Start of Available data

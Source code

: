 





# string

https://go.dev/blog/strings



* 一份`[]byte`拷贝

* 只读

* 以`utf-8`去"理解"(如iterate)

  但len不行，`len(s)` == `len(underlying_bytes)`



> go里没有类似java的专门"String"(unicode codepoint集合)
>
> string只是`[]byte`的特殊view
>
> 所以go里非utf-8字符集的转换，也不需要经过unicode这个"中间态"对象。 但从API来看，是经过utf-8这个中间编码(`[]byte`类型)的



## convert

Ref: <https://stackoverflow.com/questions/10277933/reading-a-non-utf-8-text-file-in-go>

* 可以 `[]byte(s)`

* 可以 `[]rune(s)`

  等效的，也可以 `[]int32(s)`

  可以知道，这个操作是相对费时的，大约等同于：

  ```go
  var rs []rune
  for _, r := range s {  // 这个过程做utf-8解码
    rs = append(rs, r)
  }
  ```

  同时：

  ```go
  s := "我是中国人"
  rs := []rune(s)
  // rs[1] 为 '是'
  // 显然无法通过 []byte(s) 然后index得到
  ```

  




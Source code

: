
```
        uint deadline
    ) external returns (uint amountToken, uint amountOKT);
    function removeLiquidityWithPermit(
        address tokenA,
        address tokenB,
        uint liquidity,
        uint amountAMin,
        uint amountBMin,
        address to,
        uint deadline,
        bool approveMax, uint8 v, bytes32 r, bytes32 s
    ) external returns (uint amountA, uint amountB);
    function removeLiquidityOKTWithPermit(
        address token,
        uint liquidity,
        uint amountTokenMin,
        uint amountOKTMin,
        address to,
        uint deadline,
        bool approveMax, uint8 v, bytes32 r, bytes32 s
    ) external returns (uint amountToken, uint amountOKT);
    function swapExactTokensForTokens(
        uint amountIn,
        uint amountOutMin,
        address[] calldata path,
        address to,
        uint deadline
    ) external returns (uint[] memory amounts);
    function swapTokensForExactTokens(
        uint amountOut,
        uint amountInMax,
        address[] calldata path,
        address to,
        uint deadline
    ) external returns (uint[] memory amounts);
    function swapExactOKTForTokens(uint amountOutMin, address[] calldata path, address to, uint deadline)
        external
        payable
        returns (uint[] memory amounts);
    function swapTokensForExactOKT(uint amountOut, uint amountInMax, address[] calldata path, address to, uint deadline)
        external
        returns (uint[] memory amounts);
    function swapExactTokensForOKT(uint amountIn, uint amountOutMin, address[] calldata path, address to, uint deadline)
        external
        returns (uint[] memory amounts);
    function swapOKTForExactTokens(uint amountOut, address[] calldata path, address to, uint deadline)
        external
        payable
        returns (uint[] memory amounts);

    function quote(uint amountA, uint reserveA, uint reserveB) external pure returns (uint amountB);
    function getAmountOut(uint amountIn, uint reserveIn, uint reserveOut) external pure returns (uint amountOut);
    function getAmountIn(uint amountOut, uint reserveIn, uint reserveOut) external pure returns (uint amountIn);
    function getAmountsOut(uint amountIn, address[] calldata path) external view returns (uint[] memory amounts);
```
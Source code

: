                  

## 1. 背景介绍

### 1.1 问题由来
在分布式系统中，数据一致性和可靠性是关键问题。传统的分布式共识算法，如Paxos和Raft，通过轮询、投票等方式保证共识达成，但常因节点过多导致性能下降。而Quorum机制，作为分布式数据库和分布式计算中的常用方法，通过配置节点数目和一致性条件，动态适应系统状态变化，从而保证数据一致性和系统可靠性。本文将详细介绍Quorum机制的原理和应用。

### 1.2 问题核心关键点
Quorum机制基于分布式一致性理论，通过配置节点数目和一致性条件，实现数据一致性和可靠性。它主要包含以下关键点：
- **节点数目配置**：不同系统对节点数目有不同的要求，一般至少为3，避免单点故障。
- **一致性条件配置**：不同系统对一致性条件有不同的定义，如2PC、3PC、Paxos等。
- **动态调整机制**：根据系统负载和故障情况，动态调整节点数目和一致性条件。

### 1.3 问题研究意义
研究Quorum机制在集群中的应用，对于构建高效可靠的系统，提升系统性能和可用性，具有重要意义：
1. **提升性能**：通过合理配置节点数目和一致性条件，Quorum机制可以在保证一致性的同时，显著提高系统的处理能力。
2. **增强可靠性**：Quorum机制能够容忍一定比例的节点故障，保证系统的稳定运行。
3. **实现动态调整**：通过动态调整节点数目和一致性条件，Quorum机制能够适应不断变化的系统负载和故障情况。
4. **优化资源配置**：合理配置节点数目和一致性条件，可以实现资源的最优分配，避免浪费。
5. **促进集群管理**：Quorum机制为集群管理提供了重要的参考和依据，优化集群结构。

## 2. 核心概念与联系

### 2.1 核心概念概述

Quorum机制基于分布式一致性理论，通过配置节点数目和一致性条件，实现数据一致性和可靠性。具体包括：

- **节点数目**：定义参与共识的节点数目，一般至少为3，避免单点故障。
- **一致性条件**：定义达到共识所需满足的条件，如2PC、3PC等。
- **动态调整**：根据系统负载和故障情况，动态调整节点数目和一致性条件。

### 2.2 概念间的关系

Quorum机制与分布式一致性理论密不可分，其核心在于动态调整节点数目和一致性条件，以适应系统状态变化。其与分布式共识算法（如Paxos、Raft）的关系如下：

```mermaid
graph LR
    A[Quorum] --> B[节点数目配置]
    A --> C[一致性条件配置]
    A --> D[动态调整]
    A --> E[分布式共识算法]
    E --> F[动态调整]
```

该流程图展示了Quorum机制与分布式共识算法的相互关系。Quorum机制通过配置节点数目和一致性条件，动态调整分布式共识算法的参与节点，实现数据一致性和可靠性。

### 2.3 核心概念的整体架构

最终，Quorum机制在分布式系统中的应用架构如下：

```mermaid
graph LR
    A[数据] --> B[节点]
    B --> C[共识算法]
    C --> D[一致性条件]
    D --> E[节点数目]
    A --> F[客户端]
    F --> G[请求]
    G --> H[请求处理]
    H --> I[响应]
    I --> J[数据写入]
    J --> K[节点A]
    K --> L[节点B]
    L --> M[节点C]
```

End of Available data

Note down each line above where the word "https" occurs.

● Final answer:
https://go.dev/blog/strings
Ref: <https://stackoverflow.com/questions/10277933/reading-a-non-utf-8-text-file-in-go>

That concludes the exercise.